_Assigned task_
Only one stretch of the data below is wanted: the lines starting at the one with "podSecurityContext.fsGroup | int" and ending at the one with "fullname template |", both included, given again exactly.

_Data section_
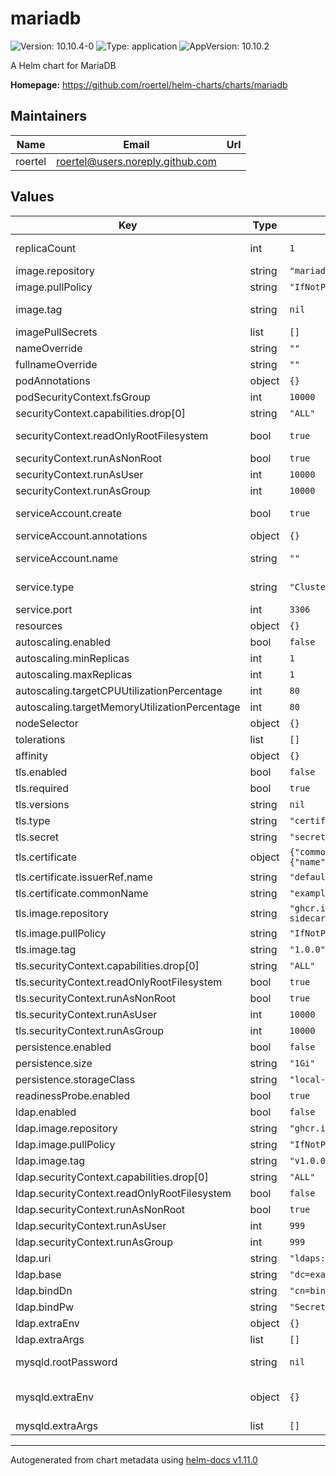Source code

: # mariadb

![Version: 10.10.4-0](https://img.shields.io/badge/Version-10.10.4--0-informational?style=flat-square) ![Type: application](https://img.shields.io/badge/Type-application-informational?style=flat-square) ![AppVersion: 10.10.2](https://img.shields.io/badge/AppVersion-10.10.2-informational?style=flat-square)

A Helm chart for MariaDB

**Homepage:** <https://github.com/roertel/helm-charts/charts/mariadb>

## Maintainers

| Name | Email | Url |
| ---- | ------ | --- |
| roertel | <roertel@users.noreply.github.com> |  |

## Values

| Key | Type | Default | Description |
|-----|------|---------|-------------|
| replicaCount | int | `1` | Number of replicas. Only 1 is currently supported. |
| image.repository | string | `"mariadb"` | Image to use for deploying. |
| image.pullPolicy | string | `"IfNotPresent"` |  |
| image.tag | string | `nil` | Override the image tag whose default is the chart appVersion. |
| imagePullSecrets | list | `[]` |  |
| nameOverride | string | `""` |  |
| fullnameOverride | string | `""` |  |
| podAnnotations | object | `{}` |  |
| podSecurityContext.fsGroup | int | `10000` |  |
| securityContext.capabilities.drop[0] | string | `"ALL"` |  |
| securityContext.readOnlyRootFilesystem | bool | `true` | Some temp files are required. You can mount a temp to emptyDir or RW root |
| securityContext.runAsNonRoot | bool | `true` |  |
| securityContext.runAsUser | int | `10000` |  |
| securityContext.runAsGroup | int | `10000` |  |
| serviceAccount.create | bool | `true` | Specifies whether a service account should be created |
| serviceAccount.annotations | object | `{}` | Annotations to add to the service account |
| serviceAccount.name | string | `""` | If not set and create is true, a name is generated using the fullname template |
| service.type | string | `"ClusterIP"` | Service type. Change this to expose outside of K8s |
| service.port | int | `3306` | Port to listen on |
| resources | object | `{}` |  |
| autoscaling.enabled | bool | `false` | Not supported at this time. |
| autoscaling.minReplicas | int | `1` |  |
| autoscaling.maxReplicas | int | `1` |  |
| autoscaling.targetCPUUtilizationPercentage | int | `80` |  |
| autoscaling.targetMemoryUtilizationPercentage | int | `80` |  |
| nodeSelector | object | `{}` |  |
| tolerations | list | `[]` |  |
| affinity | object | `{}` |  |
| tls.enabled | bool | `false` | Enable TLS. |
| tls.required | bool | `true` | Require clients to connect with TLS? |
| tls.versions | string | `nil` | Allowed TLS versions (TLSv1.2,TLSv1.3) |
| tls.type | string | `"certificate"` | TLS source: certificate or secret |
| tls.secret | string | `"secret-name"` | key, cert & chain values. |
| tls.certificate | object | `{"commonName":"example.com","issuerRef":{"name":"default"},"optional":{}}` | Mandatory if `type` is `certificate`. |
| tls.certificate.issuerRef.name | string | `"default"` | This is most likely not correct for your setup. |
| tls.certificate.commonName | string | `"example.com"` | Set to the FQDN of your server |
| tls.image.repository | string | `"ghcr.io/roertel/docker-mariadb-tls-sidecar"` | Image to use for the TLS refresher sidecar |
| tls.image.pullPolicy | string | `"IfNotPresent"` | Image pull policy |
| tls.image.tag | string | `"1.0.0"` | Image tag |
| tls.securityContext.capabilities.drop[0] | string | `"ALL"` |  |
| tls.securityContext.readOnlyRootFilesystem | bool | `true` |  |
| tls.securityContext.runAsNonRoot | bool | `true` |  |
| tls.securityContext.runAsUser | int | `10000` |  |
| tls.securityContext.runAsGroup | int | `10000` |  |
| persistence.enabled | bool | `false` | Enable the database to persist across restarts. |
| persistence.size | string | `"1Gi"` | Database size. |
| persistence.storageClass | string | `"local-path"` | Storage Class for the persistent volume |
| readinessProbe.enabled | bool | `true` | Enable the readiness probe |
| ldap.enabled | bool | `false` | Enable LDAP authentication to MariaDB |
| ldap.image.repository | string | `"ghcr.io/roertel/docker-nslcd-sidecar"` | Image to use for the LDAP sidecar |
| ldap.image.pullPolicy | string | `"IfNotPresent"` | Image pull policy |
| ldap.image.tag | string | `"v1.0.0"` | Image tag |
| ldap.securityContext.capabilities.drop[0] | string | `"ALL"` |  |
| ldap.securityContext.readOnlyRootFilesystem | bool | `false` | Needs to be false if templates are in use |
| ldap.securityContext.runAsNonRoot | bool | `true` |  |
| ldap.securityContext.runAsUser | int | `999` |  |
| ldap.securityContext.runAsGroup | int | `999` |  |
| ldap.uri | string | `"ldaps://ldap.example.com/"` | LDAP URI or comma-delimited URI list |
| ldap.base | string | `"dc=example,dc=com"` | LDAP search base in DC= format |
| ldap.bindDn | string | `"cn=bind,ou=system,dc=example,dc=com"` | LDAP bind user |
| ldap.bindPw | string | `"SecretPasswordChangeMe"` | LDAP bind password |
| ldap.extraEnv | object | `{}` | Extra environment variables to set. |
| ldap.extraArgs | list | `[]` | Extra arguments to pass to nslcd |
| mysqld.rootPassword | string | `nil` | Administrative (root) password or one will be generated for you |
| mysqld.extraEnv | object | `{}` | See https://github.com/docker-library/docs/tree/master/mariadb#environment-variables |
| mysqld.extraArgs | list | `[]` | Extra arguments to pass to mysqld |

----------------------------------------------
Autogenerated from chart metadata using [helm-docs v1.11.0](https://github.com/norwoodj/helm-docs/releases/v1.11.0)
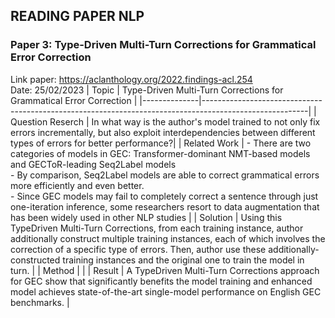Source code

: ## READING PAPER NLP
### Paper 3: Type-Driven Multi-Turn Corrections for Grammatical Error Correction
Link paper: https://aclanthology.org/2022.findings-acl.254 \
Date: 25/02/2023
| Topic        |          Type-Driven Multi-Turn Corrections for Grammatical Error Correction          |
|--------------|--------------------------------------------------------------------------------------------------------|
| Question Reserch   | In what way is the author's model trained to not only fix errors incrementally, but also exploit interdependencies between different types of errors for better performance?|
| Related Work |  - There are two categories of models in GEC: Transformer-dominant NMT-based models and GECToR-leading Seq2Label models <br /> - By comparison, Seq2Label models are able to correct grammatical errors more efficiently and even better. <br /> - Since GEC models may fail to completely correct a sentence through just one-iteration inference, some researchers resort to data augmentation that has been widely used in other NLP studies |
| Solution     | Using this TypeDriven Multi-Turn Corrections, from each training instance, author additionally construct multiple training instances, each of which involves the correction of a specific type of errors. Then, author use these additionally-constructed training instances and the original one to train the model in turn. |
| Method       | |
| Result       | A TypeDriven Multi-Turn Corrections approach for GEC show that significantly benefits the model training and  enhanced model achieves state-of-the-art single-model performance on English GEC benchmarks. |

_Result_
| podSecurityContext.fsGroup | int | `10000` |  |
| securityContext.capabilities.drop[0] | string | `"ALL"` |  |
| securityContext.readOnlyRootFilesystem | bool | `true` | Some temp files are required. You can mount a temp to emptyDir or RW root |
| securityContext.runAsNonRoot | bool | `true` |  |
| securityContext.runAsUser | int | `10000` |  |
| securityContext.runAsGroup | int | `10000` |  |
| serviceAccount.create | bool | `true` | Specifies whether a service account should be created |
| serviceAccount.annotations | object | `{}` | Annotations to add to the service account |
| serviceAccount.name | string | `""` | If not set and create is true, a name is generated using the fullname template |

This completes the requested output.